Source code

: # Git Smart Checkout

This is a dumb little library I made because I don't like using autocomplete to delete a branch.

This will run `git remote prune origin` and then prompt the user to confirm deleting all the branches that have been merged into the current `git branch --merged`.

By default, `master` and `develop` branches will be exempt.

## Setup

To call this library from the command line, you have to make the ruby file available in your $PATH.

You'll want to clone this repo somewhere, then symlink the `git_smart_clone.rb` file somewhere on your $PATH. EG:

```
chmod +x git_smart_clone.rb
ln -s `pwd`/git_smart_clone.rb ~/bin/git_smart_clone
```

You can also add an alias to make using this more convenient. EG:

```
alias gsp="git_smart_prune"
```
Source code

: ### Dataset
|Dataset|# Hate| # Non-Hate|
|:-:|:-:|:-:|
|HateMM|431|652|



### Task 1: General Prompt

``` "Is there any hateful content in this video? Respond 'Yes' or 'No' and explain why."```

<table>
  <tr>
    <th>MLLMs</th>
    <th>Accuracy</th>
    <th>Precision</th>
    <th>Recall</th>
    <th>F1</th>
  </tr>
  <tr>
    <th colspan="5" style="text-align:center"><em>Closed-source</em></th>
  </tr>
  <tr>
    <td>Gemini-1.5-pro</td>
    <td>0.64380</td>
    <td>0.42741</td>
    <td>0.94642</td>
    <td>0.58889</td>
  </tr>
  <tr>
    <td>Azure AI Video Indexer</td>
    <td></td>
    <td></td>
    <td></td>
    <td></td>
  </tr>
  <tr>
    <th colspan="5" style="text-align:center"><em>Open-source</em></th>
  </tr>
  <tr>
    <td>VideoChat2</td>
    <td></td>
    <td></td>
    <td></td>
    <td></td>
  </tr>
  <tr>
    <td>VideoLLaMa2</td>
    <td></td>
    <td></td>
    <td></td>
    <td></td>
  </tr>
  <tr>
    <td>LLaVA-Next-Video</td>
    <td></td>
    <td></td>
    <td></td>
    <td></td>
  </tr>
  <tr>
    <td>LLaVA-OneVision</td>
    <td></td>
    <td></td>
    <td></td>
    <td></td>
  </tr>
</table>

==========

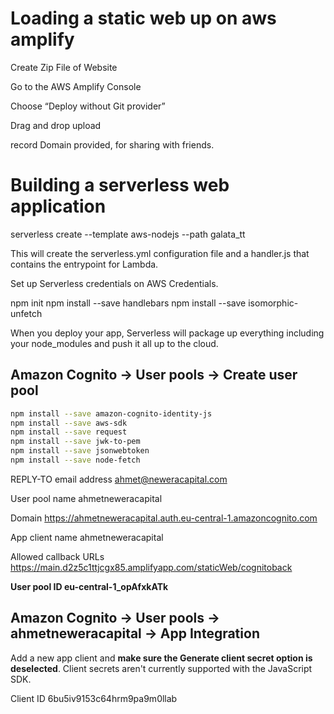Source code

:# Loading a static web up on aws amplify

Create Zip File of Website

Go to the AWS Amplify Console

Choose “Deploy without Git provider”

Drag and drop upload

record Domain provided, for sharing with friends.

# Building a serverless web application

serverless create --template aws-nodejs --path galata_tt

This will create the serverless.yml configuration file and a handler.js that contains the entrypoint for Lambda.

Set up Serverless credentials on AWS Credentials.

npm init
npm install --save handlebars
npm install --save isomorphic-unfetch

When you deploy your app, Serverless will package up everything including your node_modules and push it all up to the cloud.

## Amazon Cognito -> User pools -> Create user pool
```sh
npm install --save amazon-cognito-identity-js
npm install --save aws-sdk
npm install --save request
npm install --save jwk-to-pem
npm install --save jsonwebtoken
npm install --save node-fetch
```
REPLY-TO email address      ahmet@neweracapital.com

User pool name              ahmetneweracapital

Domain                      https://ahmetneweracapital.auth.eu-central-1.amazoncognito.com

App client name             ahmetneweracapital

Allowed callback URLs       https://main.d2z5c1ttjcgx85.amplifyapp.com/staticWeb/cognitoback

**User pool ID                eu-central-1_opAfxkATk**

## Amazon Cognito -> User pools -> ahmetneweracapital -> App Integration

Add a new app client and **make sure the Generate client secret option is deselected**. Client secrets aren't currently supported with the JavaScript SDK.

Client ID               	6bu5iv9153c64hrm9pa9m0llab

==========

What the task requires:
Take from the listing above each line containing "https".

Problem solution:
Domain                      https://ahmetneweracapital.auth.eu-central-1.amazoncognito.com
Allowed callback URLs       https://main.d2z5c1ttjcgx85.amplifyapp.com/staticWeb/cognitoback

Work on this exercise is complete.